Che non è mio parente, precisazione dovuta. «E così abbiamo tesserato Falù, prima cosa». Falou da qui diventa Falù, come lo chiamano tutti a Uri e a Usini, il paese confinante. «Noi giochiamo sul loro campo, che è bello, in sintetico, con le tribune coperte, ci si è allenata anche la Torres. Sa dov’è Usini?». E come no. Ci ero andato nel ’91 con Rodica Popa, grande pallavolista romena che a 41 anni giocava in B a Sassari, tutt’e due folgorati dal Vermentino Tuvaoes di Giovanni Cherchi detto Tiu Billia. Ma il campo, ammesso che già ci fosse, non l’avevo visto, ero più interessato alla storia di un vitigno autoctono da salvare, il Cagnulari. Ma questo a Muroni non lo dico, ci svierebbe dalla storia di Falù. «Prima cosa tesserarlo, seconda iscriverlo a scuola. Fa le magistrali a Sassari e va piuttosto bene, lo dico perché seguo il suo rendimento anche fuori dal campo e l’alimentazione».
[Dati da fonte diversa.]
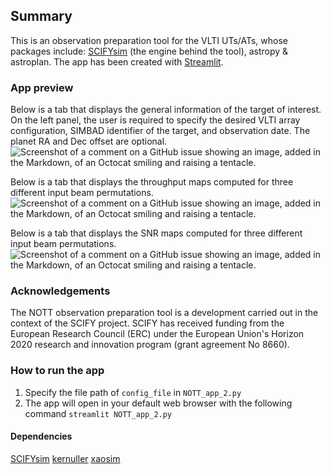 ## Summary
This is an observation preparation tool for the VLTI UTs/ATs, whose packages include: [SCIFYsim](https://github.com/SCIFY-IvS/SCIFYsim) (the engine behind the tool), astropy & astroplan. The app has been created with [Streamlit](https://streamlit.io/).

### App preview
Below is a tab that displays the general information of the target of interest. On the left panel, the user is required to specify the desired VLTI array configuration, SIMBAD identifier of the target, and observation date. The planet RA and Dec offset are optional. 
![Screenshot of a comment on a GitHub issue showing an image, added in the Markdown, of an Octocat smiling and raising a tentacle.](https://github.com/pclp007/NOTT-observation-preparation-tool/blob/main/docs/NOTT_app_1.png)

Below is a tab that displays the throughput maps computed for three different input beam permutations.
![Screenshot of a comment on a GitHub issue showing an image, added in the Markdown, of an Octocat smiling and raising a tentacle.](https://github.com/pclp007/NOTT-observation-preparation-tool/blob/main/docs/NOTT_app_2.png)

Below is a tab that displays the SNR maps computed for three different input beam permutations.
![Screenshot of a comment on a GitHub issue showing an image, added in the Markdown, of an Octocat smiling and raising a tentacle.](https://github.com/pclp007/NOTT-observation-preparation-tool/blob/main/docs/NOTT_app_3.png)

### Acknowledgements
The NOTT observation preparation tool is a development carried out in the context of the SCIFY project. SCIFY has received funding from the European Research Council (ERC) under the European Union's Horizon 2020 research and innovation program (grant agreement No 8660).

### How to run the app

1. Specify the file path of `config_file` in `NOTT_app_2.py`
2. The app will open in your default web browser with the following command `streamlit NOTT_app_2.py`

#### Dependencies

[SCIFYsim](https://github.com/SCIFY-IvS/SCIFYsim) 
[kernuller](https://github.com/rlaugier/kernuller)
[xaosim](https://github.com/fmartinache/xaosim)
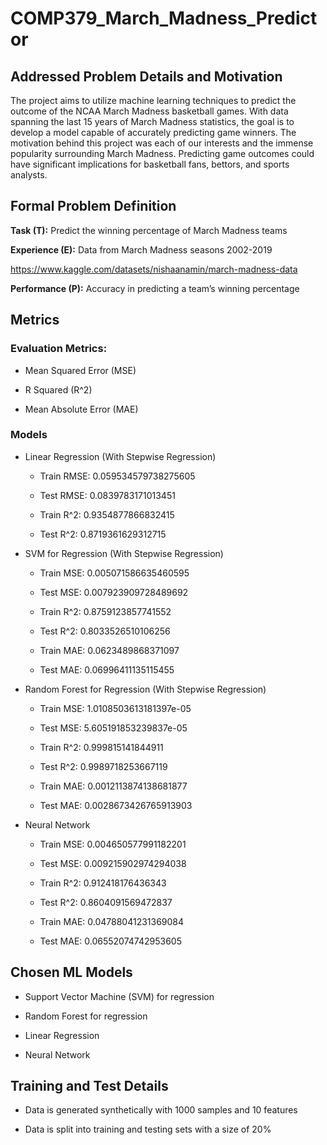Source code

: # COMP379_March_Madness_Predictor

## Addressed Problem Details and Motivation 

The project aims to utilize machine learning techniques to predict the outcome of the NCAA March Madness basketball games. With data spanning the last 15 years of March Madness statistics, the goal is to develop a model capable of accurately predicting game winners. The motivation behind this project was each of our interests and the immense popularity surrounding March Madness. Predicting game outcomes could have significant implications for basketball fans, bettors, and sports analysts. 
  

## Formal Problem Definition 

**Task (T):** Predict the winning percentage of March Madness teams 

**Experience (E):** Data from March Madness seasons 2002-2019 

https://www.kaggle.com/datasets/nishaanamin/march-madness-data 

**Performance (P):** Accuracy in predicting a team’s winning percentage 

## Metrics 

### Evaluation Metrics:  

- Mean Squared Error (MSE) 

- R Squared (R^2) 

- Mean Absolute Error (MAE) 

### Models 

- Linear Regression (With Stepwise Regression) 

  - Train RMSE: 0.059534579738275605 

  - Test RMSE: 0.0839783171013451 

  - Train R^2: 0.9354877866832415 

  - Test R^2: 0.8719361629312715 

- SVM for Regression (With Stepwise Regression) 

  - Train MSE: 0.005071586635460595  

  - Test MSE: 0.007923909728489692  

  - Train R^2: 0.8759123857741552  

  - Test R^2: 0.8033526510106256  

  - Train MAE: 0.0623489868371097  

  - Test MAE: 0.06996411135115455 

- Random Forest for Regression (With Stepwise Regression) 

  - Train MSE:  1.0108503613181397e-05 

  - Test MSE:  5.605191853239837e-05 

  - Train R^2:  0.999815141844911 

  - Test R^2:  0.9989718253667119 

  - Train MAE:  0.0012113874138681877 

  - Test MAE:  0.0028673426765913903 

- Neural Network 

  - Train MSE: 0.004650577991182201  

  - Test MSE: 0.009215902974294038  

  - Train R^2: 0.912418176436343  

  - Test R^2: 0.8604091569472837  

  - Train MAE: 0.04788041231369084  

  - Test MAE: 0.06552074742953605 

## Chosen ML Models 

- Support Vector Machine (SVM) for regression 

- Random Forest for regression 

- Linear Regression 

- Neural Network 

## Training and Test Details 

- Data is generated synthetically with 1000 samples and 10 features 

- Data is split into training and testing sets with a size of 20%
E in campo com’è? «E’ diventato la mascotte del paese, come l’avessero adottato. Abbiamo rimediato un paio di stufe perché dove vive il padre non c’era riscaldamento. Diamo una mano per l’affitto. Stiamo cercando di fare arrivare dal Senegal anche la madre e la sorellina. Noi sardi siamo un popolo che sa cos’è l’emigrazione. E l’integrazione: ci siamo integrati nel resto d’Italia e del mondo, a queste cose siamo abituati e non serve che qualcuno ce le venga a spiegare. In campo, le dico solo che ha già fatto sei gol e che la squadra l’ha accettato subito. Col Gymnasium Borrotzu s’è procurato un rigore e ha detto a Falù: tiralo tu. E il ragazzino, che è alto 1.92, l’ha messa nel sette. Lo faccio giocare esterno di centrocampo nel 4-4-2, destra o sinistra è uguale, sa crossare bene. No, il centravanti-boa non può farlo perché non è abituato al gioco di squadra, ai movimenti necessari. Però sta imparando in fretta. E sa una cosa? L’Atletico con Falù ha incassato più in questo scorcio di campionato che in tutto quello dell’anno scorso. E al tifo del paese s’aggiunge quello di una trentina di venditori senegalesi della zona. E vuole sapere l’ultima? Una squadra di A e una di B ci hanno già chiamato per fare un provino a Falù. Se non li scrive le dico i nomi». Me li dice e non li scrivo. E penso che se quel giorno d’estate ci fosse stata pioggia su Castelsardo ora avrei scritto un’altra storia.